## TO DO
What is needed is an exact copy of the entries below, with the pictures left out.

## GIVEN RECORDS
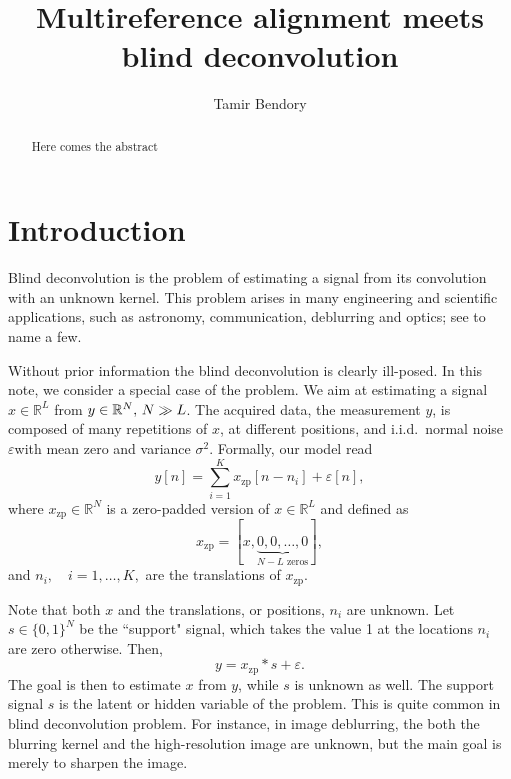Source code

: \documentclass[12pt,a4paper]{article}
\numberwithin{equation}{section}
\numberwithin{figure}{section}
\theoremstyle{plain}
\theoremstyle{definition}
\theoremstyle{remark}
\theoremstyle{plain}
\theoremstyle{remark}
\theoremstyle{plain}
\theoremstyle{plain}
\newcommand{\RL}{\mathbb{R}^L}
\newcommand{\RN}{\mathbb{R}^N}
\newcommand{\xz}{x_{\textrm{zp}}}
\begin{document}


\title{Multireference alignment meets blind deconvolution}
\author{Tamir Bendory}
\maketitle

\begin{abstract}
	Here comes the abstract
\end{abstract}


\section{Introduction} \label{sec:introduction}

Blind deconvolution is the problem of estimating a signal from its convolution with an unknown kernel. This problem arises in many engineering and scientific applications, such as astronomy, communication, deblurring and optics; see   \cite{jefferies1993restoration,tong1994blind,chan1998total,campisi2016blind,kundur1996blind,levin2011understanding,shalvi1990new,levin2009understanding,krishnan2011blind,ayers1988iterative,michaeli2014blind} to name a few.

Without prior information the blind deconvolution is clearly ill-posed. In this note, we consider a special case of the problem. We aim at estimating a signal $x\in\RL$ from $y\in\RN, \thinspace N\gg L$. The acquired data, the measurement $y$, is composed of many repetitions of $x$, at different positions, and i.i.d.\ normal noise $\varepsilon $with mean zero and variance $\sigma^2$. 
Formally, our model read
\begin{equation}
y[n] = \sum_{i=1}^K \xz [n-n_i] + \varepsilon[n], 
\end{equation}
where $\xz\in\RN$ is a zero-padded version of $x\in\RL$ and 
defined as $$\xz  = [x, \underbrace{0,0,\ldots,0}_{N-L \text{ zeros}}],$$ and
 $n_i,\quad i=1,\ldots,K,$ are the translations of $\xz$.


Note that both $x$ and the translations, or positions, $n_i$ are unknown. Let $s\in\{0,1\}^N$ be the ``support" signal, which takes the value 1 at the locations $n_i$ are zero otherwise. 
Then, 
\begin{equation}
y = \xz \ast s + \varepsilon.
\end{equation}
The goal is then to estimate $x$ from $y$, while $s$ is unknown as well. The support signal $s$ is the latent or hidden variable of the problem. This is quite common in blind deconvolution problem. For instance, in image deblurring, the both the blurring kernel and the high-resolution image are unknown, but the main goal is merely to sharpen the image. 
\end{document}
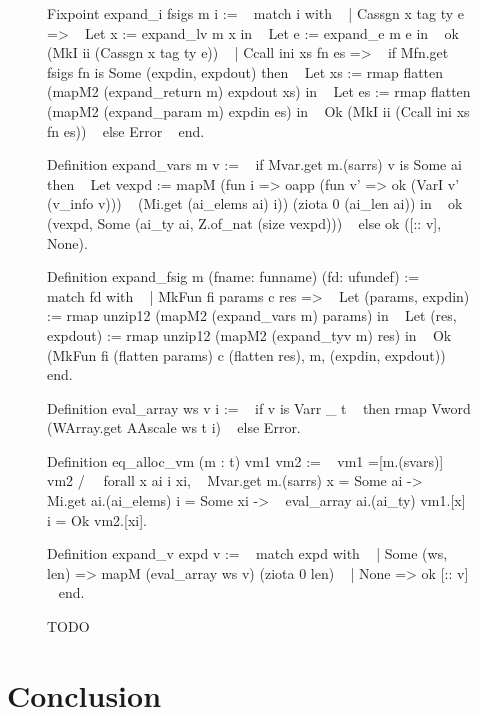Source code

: \documentclass{article}
\begin{document}
\begin{figure}
Fixpoint expand\_i fsigs m i :=
~ match i with
~ | Cassgn x tag ty e =>
~   Let x := expand\_lv m x in
~   Let e := expand\_e m e in
~   ok (MkI ii (Cassgn x tag ty e))
~ | Ccall ini xs fn es =>
~   if Mfn.get fsigs fn is Some (expdin, expdout) then
~     Let xs := rmap flatten (mapM2 (expand\_return m) expdout xs) in
~     Let es := rmap flatten (mapM2 (expand\_param m) expdin es) in
~     Ok (MkI ii (Ccall ini xs fn es))
~   else Error
~ end.

Definition expand\_vars m v :=
~ if Mvar.get m.(sarrs) v is Some ai then
~   Let vexpd := mapM (fun i => oapp (fun v' => ok (VarI v' (v\_info v)))
~     (Mi.get (ai\_elems ai) i)) (ziota 0 (ai\_len ai)) in
~   ok (vexpd, Some (ai\_ty ai, Z.of\_nat (size vexpd)))
~ else ok ([:: v], None).

Definition expand\_fsig m (fname: funname) (fd: ufundef) :=
~ match fd with
~ | MkFun fi params c res =>
~   Let (params, expdin) := rmap unzip12 (mapM2 (expand\_vars m) params) in
~   Let (res, expdout) := rmap unzip12 (mapM2 (expand\_tyv m) res) in
~   Ok (MkFun fi (flatten params) c (flatten res), m, (expdin, expdout))
~ end.

Definition eval\_array ws v i :=
~ if v is Varr \_ t
~ then rmap Vword (WArray.get AAscale ws t i)
~ else Error.

Definition eq\_alloc\_vm (m : t) vm1 vm2 :=
~ vm1 =[m.(svars)] vm2 /\
~ forall x ai i xi,
~   Mvar.get m.(sarrs) x = Some ai ->
~   Mi.get ai.(ai\_elems) i = Some xi ->
~   eval\_array ai.(ai\_ty) vm1.[x] i = Ok vm2.[xi].

Definition expand\_v expd v :=
~ match expd with
~ | Some (ws, len) => mapM (eval\_array ws v) (ziota 0 len)
~ | None => ok [:: v]
~ end.
\normalfont%
\caption{TODO}
\end{figure}



\section{}

\section{Conclusion}
\end{document}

## ANSWER AREA
Source code

: \documentclass[12pt,a4paper]{article}
\numberwithin{equation}{section}
\numberwithin{figure}{section}
\theoremstyle{plain}
\theoremstyle{definition}
\theoremstyle{remark}
\theoremstyle{plain}
\theoremstyle{remark}
\theoremstyle{plain}
\theoremstyle{plain}
\newcommand{\RL}{\mathbb{R}^L}
\newcommand{\RN}{\mathbb{R}^N}
\newcommand{\xz}{x_{\textrm{zp}}}
\begin{document}


\title{Multireference alignment meets blind deconvolution}
\author{Tamir Bendory}
\maketitle

\begin{abstract}
	Here comes the abstract
\end{abstract}


\section{Introduction} \label{sec:introduction}

Blind deconvolution is the problem of estimating a signal from its convolution with an unknown kernel. This problem arises in many engineering and scientific applications, such as astronomy, communication, deblurring and optics; see   \cite{jefferies1993restoration,tong1994blind,chan1998total,campisi2016blind,kundur1996blind,levin2011understanding,shalvi1990new,levin2009understanding,krishnan2011blind,ayers1988iterative,michaeli2014blind} to name a few.

Without prior information the blind deconvolution is clearly ill-posed. In this note, we consider a special case of the problem. We aim at estimating a signal $x\in\RL$ from $y\in\RN, \thinspace N\gg L$. The acquired data, the measurement $y$, is composed of many repetitions of $x$, at different positions, and i.i.d.\ normal noise $\varepsilon $with mean zero and variance $\sigma^2$. 
Formally, our model read
\begin{equation}
y[n] = \sum_{i=1}^K \xz [n-n_i] + \varepsilon[n], 
\end{equation}
where $\xz\in\RN$ is a zero-padded version of $x\in\RL$ and 
defined as $$\xz  = [x, \underbrace{0,0,\ldots,0}_{N-L \text{ zeros}}],$$ and
 $n_i,\quad i=1,\ldots,K,$ are the translations of $\xz$.


Note that both $x$ and the translations, or positions, $n_i$ are unknown. Let $s\in\{0,1\}^N$ be the ``support" signal, which takes the value 1 at the locations $n_i$ are zero otherwise. 
Then, 
\begin{equation}
y = \xz \ast s + \varepsilon.
\end{equation}
The goal is then to estimate $x$ from $y$, while $s$ is unknown as well. The support signal $s$ is the latent or hidden variable of the problem. This is quite common in blind deconvolution problem. For instance, in image deblurring, the both the blurring kernel and the high-resolution image are unknown, but the main goal is merely to sharpen the image. 
\end{document}
Source code

: \documentclass{article}
\begin{document}
\begin{figure}
Fixpoint expand\_i fsigs m i :=
~ match i with
~ | Cassgn x tag ty e =>
~   Let x := expand\_lv m x in
~   Let e := expand\_e m e in
~   ok (MkI ii (Cassgn x tag ty e))
~ | Ccall ini xs fn es =>
~   if Mfn.get fsigs fn is Some (expdin, expdout) then
~     Let xs := rmap flatten (mapM2 (expand\_return m) expdout xs) in
~     Let es := rmap flatten (mapM2 (expand\_param m) expdin es) in
~     Ok (MkI ii (Ccall ini xs fn es))
~   else Error
~ end.

Definition expand\_vars m v :=
~ if Mvar.get m.(sarrs) v is Some ai then
~   Let vexpd := mapM (fun i => oapp (fun v' => ok (VarI v' (v\_info v)))
~     (Mi.get (ai\_elems ai) i)) (ziota 0 (ai\_len ai)) in
~   ok (vexpd, Some (ai\_ty ai, Z.of\_nat (size vexpd)))
~ else ok ([:: v], None).

Definition expand\_fsig m (fname: funname) (fd: ufundef) :=
~ match fd with
~ | MkFun fi params c res =>
~   Let (params, expdin) := rmap unzip12 (mapM2 (expand\_vars m) params) in
~   Let (res, expdout) := rmap unzip12 (mapM2 (expand\_tyv m) res) in
~   Ok (MkFun fi (flatten params) c (flatten res), m, (expdin, expdout))
~ end.

Definition eval\_array ws v i :=
~ if v is Varr \_ t
~ then rmap Vword (WArray.get AAscale ws t i)
~ else Error.

Definition eq\_alloc\_vm (m : t) vm1 vm2 :=
~ vm1 =[m.(svars)] vm2 /\
~ forall x ai i xi,
~   Mvar.get m.(sarrs) x = Some ai ->
~   Mi.get ai.(ai\_elems) i = Some xi ->
~   eval\_array ai.(ai\_ty) vm1.[x] i = Ok vm2.[xi].

Definition expand\_v expd v :=
~ match expd with
~ | Some (ws, len) => mapM (eval\_array ws v) (ziota 0 len)
~ | None => ok [:: v]
~ end.
\normalfont%
\caption{TODO}
\end{figure}



\section{}

\section{Conclusion}
\end{document}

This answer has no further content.